Fed verdient Milliarden mit Verleihaktionen

Einstweilen allerdings verdient auch die US-Notenbank gut an der Rettung des Finanzsektors. Um den Geldkreislauf vor dem Kollaps zu bewahren, hat die Fed in den vergangenen zwei Jahren Hunderte Milliarden in die Kreditmärkte gepumpt - und damit laut "Financial Times" ansehnliche Gewinne gescheffelt.

Nach eigenen Angaben hat die Zentralbank 14 Milliarden Dollar aus ihren Verleihaktionen erwirtschaftet. Die interne Schätzung basiert auf der Differenz der Gewinne, die die Fed gemacht hätte, wenn sie Schatzbriefen mit einer Laufzeit von drei Monaten erworben hätte, anstatt die Milliarden als Hilfen einzusetzen.

Milliardenrisiken bei AIG und Hypo Real Estate

Doch auch bei der Fed ist unklar, ob sie am Ende der Finanzkrise nicht doch noch enorme Verluste gemacht haben wird. So hat die Zentralbank über Portfolios unter anderem Hilfsgelder für den angeschlagenen Versicherungsriesen AIG bereitgestellt. Auch an anderen Stimuluspaketen für die US-Wirtschaft und den siechen Immobiliensektor ist die amerikanische Zentralbank beteiligt. Beides könnte noch zu immensen Ausfällen führen.

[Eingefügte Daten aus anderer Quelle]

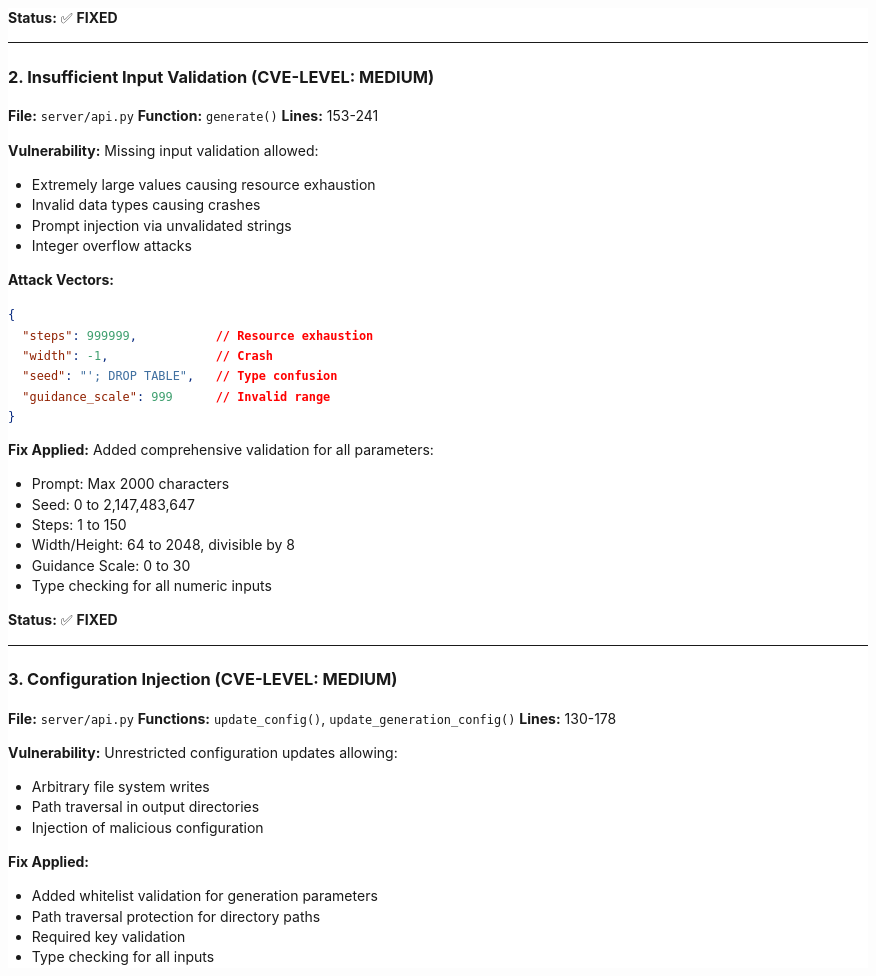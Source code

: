 **Status:** ✅ **FIXED**

---

### 2. Insufficient Input Validation (CVE-LEVEL: MEDIUM)

**File:** `server/api.py`
**Function:** `generate()`
**Lines:** 153-241

**Vulnerability:**
Missing input validation allowed:
- Extremely large values causing resource exhaustion
- Invalid data types causing crashes
- Prompt injection via unvalidated strings
- Integer overflow attacks

**Attack Vectors:**
```json
{
  "steps": 999999,           // Resource exhaustion
  "width": -1,               // Crash
  "seed": "'; DROP TABLE",   // Type confusion
  "guidance_scale": 999      // Invalid range
}
```

**Fix Applied:**
Added comprehensive validation for all parameters:
- Prompt: Max 2000 characters
- Seed: 0 to 2,147,483,647
- Steps: 1 to 150
- Width/Height: 64 to 2048, divisible by 8
- Guidance Scale: 0 to 30
- Type checking for all numeric inputs

**Status:** ✅ **FIXED**

---

### 3. Configuration Injection (CVE-LEVEL: MEDIUM)

**File:** `server/api.py`
**Functions:** `update_config()`, `update_generation_config()`
**Lines:** 130-178

**Vulnerability:**
Unrestricted configuration updates allowing:
- Arbitrary file system writes
- Path traversal in output directories
- Injection of malicious configuration

**Fix Applied:**
- Added whitelist validation for generation parameters
- Path traversal protection for directory paths
- Required key validation
- Type checking for all inputs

Auch die deutsche Regierung hat Zockerbanken mit Steuergeld gestützt - und profitiert davon bislang: Wie das "Handelsblatt" unter Berufung auf Regierungskreise berichtete, seien allein beim Bankenrettungsfonds Soffin für die Gewährung von Bürgschaften im Umfang von bislang 130 Milliarden Euro rund 217 Millionen Euro an Gebühren angefallen.

Bund erzielt bislang rund 300 Millionen Euro mit Bankenrettung

Hinzu kämen knapp hundert Millionen Euro, die an den Bund für die Gewährung eines Garantierahmens von 35 Milliarden Euro an den verstaatlichten Immobilienfinanzierer Hypo Real Estate geflossen seien.

Die Gebühren werden der Zeitung zufolge alle drei Monate an den Soffin und den Bund überwiesen. Beim Soffin blieben die Einnahmen im Fonds und würden mit späteren Kosten, zum Beispiel aus der Gewährung von Eigenkapitalhilfen, verrechnet.

Beim Soffin steht ein Garantievolumen von rund 400 Milliarden Euro für Banken mit Kreditproblemen zur Verfügung.